Neuf (titre provisoire): coup de gueule générationnel

Mani Soleymanlou propose, en compagnie de sa bande de joyeux drilles, un coup de gueule générationnel. Des comédiens baby-boomers qui discutent de la vie, de leur vie, de magnifiques façons. Un petit bonheur théâtral!

Une critique de Robert Boisclair
Twitter: @Rob_Boisclair et @Enfantsparadis
Crédit photo: Valérie Remise
Synopsis (tiré du site web du Carrefour international de théâtre de Québec)
Après Un, Deux et Trois, puis Ils étaient quatre, Cinq à sept et Huit, cette nouvelle création de Mani Soleymanlou se pose en point d’orgue à son cycle « des chiffres » entamé en 2011. Se détournant pour la première fois de sa propre génération, l’auteur se penche sur celle des baby-boomers.

Réunis à l’enterrement d’un de leurs amis, Henri Chassé, Pierre Lebeau, Marc Messier, Mireille Métellus et Monique Spaziani découvrent un texte inédit que celui-ci avait écrit peu de temps avant sa mort.

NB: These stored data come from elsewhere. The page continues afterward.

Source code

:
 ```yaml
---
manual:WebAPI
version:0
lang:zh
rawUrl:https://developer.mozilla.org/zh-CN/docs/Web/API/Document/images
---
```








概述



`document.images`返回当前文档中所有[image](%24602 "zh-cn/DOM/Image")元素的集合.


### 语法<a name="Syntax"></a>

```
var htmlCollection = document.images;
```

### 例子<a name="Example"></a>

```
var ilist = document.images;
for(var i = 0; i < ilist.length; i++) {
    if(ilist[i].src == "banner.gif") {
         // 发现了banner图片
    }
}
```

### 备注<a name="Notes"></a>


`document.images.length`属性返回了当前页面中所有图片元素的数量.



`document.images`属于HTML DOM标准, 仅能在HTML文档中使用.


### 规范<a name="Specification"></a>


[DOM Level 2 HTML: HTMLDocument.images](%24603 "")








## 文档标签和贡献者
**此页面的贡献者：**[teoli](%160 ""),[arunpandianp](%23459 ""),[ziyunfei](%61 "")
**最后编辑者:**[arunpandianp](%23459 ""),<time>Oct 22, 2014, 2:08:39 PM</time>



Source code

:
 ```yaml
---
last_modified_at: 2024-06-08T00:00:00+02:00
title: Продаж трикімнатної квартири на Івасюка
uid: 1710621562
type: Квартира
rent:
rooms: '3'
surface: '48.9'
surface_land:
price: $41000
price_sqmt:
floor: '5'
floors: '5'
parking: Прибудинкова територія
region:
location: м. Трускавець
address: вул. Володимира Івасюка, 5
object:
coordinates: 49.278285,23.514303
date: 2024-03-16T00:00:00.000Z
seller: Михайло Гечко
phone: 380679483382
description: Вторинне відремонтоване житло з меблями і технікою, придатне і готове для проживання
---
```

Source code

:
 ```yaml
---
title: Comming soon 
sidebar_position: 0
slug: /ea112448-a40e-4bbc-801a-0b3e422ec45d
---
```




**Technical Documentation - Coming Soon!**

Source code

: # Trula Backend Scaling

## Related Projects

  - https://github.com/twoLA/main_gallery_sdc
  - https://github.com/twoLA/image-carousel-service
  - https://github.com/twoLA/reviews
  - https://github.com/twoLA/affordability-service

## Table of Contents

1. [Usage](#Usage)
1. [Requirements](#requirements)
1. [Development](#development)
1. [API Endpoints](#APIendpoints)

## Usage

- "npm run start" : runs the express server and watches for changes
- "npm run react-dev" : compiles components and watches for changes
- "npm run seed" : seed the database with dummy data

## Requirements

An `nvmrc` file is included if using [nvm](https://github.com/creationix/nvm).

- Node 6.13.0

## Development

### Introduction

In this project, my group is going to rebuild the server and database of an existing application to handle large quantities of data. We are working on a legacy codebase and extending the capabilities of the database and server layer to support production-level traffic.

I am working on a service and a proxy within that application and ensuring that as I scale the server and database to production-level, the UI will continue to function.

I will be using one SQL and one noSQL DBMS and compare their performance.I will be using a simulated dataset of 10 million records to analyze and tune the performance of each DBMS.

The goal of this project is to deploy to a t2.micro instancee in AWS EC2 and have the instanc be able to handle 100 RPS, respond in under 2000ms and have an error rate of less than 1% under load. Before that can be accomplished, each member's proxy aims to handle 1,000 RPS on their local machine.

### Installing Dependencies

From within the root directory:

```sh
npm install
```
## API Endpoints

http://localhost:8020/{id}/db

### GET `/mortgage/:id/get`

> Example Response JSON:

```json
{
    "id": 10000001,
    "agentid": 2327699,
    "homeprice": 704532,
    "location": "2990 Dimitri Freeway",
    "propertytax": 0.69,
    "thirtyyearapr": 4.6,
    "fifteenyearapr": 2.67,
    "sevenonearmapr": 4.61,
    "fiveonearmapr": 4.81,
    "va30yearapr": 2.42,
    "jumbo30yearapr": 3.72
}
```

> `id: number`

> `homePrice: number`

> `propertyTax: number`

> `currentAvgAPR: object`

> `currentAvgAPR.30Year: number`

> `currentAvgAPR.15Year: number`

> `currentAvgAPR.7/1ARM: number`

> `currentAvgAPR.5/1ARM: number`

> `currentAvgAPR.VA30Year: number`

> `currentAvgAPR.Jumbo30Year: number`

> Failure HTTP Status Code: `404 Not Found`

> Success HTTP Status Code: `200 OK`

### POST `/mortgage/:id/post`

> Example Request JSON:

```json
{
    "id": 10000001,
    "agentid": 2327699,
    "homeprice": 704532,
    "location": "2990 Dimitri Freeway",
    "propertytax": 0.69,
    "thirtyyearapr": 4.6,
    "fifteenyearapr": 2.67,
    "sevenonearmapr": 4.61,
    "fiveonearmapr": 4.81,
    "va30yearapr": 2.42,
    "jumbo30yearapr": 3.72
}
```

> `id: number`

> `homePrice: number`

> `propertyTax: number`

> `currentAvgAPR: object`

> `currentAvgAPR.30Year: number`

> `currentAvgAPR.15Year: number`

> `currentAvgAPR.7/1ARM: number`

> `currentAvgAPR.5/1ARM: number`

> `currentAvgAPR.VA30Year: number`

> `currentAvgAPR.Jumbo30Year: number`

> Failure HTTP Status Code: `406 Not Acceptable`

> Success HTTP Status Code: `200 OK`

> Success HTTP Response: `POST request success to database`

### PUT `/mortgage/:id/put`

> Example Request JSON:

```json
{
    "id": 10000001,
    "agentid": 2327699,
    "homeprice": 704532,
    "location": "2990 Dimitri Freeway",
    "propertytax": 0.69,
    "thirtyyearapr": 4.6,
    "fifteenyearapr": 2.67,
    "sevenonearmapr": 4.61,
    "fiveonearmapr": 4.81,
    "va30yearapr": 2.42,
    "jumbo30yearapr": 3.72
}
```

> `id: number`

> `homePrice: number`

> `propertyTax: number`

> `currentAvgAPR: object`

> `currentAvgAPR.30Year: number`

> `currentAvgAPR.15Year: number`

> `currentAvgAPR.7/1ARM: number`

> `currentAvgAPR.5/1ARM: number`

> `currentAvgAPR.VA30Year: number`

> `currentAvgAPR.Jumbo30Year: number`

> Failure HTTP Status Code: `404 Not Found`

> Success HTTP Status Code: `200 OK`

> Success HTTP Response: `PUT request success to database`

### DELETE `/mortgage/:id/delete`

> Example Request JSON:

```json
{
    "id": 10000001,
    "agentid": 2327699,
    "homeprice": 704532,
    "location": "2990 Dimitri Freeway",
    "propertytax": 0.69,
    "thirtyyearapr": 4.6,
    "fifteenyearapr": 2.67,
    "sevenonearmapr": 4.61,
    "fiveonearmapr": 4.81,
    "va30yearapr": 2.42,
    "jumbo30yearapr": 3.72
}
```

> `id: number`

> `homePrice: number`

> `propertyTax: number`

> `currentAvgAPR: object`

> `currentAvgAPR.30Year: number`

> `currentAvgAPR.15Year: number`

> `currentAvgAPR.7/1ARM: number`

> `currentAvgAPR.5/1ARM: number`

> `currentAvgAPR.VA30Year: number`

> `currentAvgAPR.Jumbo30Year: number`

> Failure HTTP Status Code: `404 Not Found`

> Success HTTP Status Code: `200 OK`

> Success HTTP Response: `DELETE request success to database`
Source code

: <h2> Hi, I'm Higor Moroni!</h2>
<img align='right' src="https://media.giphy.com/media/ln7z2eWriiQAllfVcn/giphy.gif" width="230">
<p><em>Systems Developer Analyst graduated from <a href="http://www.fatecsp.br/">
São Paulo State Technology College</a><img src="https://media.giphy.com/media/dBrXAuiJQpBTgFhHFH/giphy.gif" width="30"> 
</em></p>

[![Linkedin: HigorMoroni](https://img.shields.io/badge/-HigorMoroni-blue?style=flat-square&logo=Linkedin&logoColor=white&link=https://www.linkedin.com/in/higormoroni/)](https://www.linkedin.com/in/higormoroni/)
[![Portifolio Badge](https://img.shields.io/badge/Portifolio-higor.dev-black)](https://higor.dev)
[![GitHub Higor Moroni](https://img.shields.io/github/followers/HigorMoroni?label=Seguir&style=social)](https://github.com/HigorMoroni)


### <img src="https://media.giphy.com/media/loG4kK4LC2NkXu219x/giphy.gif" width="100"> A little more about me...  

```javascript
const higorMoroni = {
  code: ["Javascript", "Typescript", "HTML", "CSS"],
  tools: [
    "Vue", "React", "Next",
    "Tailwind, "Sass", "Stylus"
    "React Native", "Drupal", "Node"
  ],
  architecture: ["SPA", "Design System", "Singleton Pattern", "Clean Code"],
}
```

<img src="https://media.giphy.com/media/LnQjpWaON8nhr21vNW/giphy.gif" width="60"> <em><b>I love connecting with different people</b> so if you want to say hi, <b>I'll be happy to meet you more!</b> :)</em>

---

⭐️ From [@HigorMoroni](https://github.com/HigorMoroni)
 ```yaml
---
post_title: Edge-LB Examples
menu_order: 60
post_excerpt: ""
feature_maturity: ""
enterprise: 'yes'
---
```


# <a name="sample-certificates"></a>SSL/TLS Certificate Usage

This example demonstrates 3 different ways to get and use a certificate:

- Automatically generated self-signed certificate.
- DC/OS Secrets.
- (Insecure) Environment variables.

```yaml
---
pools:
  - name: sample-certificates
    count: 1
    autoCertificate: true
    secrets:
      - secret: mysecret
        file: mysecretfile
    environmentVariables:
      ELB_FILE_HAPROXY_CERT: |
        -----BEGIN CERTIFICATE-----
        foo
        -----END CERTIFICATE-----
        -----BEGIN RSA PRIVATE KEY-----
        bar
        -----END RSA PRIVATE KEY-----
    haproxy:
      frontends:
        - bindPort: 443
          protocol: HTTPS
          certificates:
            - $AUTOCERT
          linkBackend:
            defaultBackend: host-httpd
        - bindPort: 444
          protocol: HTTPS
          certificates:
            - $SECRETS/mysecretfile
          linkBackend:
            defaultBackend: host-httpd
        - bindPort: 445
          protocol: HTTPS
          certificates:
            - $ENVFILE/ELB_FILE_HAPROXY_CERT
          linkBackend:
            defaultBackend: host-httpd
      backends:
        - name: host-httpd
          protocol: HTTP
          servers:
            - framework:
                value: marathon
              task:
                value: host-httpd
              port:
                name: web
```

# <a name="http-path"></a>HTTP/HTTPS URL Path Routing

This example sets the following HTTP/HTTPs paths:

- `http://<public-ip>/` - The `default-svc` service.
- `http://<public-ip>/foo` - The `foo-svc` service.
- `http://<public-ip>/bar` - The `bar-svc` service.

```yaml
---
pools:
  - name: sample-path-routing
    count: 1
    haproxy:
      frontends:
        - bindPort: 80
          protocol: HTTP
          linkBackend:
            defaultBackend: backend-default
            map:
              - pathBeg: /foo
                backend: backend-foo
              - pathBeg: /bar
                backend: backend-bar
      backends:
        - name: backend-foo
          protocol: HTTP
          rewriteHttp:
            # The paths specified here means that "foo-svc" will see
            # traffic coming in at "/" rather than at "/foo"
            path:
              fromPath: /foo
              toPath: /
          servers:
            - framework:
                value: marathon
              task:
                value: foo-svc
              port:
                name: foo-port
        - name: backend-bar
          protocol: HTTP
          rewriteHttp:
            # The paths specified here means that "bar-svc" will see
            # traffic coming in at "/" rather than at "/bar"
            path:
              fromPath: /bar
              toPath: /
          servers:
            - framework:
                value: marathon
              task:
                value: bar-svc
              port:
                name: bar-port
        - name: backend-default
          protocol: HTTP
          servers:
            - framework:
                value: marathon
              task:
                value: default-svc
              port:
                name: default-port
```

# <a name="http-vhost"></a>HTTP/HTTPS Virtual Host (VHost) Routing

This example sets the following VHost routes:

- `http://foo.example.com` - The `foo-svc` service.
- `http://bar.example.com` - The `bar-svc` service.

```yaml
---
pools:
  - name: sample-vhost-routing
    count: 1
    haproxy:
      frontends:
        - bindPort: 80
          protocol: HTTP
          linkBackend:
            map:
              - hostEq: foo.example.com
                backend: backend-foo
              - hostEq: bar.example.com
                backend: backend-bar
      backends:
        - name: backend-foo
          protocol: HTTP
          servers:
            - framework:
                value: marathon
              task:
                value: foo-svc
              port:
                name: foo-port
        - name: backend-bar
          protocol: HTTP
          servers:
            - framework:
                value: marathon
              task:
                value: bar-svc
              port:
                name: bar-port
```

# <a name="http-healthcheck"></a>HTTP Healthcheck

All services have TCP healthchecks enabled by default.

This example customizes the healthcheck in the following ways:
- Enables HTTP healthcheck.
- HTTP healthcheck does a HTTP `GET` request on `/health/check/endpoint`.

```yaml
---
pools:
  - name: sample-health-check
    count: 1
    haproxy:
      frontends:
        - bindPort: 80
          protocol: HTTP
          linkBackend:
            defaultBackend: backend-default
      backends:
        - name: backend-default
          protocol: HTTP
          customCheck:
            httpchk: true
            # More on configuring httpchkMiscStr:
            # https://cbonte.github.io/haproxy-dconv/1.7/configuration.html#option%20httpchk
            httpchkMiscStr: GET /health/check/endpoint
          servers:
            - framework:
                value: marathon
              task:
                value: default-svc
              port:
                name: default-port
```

Au milieu d’un espace simple et dépouillé, jouant leur propre rôle, ces comédiens d’expérience s’engagent dans un échange captivant, discutent, débattent, se souviennent…

Loin des nombreux personnages à qui ils ont prêté leurs voix, ils énoncent avec une authenticité désarmante leurs idéaux, leurs élans, leurs regrets, leurs écueils, parlent de ce qui les étonne, les dérange et leur donne espoir, affichant le feu qui les anime. Tout en abordant les événements qui ont ponctué l’histoire du Québec, ils évoquent des personnalités publiques qui colorent l’actualité mais aussi le corps vieillissant, la maladie puis la mort. La rencontre des cinq complices prend des allures de catharsis, de libération jouissive ; ils font grincer des dents, ils font rire et réfléchir… ils rayonnent et illuminent la scène !

Si Neuf [titre provisoire] explore les identités individuelles et collectives et profile avec verve et esprit le visage de toute une génération, la pièce donne aussi à voir dans un même souffle ce que notre passage sur terre a d’universel. Et c’est beau, drôle et très émouvant.
Crédit photo: Valérie Remise
Conversations de salon... funéraire
Neuf (titre provisoire) convie le spectateur à une véritable conversation de salon qui se déroule dans un salon funéraire. Lieu de toutes les confidences, les acteurs jouant leur propre rôle s'y livrent. Vieillesse, mort, souveraineté, rectitude politique, négritude, pour ne nommer que ceux-là, sont abordés tout au long du spectacle.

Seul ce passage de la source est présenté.